Information shown START
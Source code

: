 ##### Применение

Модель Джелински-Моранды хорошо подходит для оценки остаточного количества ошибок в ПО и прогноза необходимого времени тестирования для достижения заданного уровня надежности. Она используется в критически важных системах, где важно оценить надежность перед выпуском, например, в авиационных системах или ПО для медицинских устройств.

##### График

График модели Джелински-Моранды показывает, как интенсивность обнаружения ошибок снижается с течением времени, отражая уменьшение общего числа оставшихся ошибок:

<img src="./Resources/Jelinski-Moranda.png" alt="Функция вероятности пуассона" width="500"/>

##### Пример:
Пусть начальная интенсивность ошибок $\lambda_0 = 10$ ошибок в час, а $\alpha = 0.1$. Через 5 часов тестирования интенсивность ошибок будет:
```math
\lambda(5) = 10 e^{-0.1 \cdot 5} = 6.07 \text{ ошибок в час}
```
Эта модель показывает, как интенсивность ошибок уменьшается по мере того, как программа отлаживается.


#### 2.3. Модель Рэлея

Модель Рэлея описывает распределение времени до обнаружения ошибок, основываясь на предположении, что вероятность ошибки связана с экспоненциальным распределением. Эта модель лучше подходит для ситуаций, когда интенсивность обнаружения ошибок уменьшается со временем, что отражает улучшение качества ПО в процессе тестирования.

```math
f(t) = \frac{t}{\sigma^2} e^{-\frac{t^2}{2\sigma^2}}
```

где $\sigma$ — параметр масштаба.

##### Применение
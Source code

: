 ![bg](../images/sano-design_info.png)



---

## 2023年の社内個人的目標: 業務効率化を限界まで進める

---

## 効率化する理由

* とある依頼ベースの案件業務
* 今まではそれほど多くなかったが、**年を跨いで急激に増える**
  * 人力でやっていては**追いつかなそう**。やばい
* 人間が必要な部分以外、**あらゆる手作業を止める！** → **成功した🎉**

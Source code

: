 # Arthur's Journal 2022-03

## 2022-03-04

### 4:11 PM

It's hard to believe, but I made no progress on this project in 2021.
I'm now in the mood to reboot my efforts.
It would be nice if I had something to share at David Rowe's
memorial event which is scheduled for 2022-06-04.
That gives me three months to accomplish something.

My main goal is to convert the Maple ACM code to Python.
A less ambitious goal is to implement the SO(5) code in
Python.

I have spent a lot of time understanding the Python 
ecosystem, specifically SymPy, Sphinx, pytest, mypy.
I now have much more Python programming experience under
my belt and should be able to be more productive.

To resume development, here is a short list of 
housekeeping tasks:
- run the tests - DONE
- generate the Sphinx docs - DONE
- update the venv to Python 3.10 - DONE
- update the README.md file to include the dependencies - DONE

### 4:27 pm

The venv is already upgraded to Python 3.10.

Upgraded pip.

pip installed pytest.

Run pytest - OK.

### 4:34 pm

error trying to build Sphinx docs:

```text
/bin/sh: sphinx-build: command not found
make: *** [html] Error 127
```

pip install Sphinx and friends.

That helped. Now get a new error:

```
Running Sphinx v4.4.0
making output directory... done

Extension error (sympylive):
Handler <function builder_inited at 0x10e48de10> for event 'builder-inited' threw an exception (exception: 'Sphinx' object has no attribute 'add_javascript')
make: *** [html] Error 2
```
Information shown END
Exercise: Given the records above, restate word for word only the lines starting at the one with "где $\sigma$ — параметр масштаба." and ending at the one with "It would be".

Reply to the exercise:
где $\sigma$ — параметр масштаба.

##### Применение
Source code

: ![bg](../images/sano-design_info.png)



---

## 2023年の社内個人的目標: 業務効率化を限界まで進める

---

## 効率化する理由

* とある依頼ベースの案件業務
* 今まではそれほど多くなかったが、**年を跨いで急激に増える**
  * 人力でやっていては**追いつかなそう**。やばい
* 人間が必要な部分以外、**あらゆる手作業を止める！** → **成功した🎉**

Source code

: # Arthur's Journal 2022-03

## 2022-03-04

### 4:11 PM

It's hard to believe, but I made no progress on this project in 2021.
I'm now in the mood to reboot my efforts.
It would be nice if I had something to share at David Rowe's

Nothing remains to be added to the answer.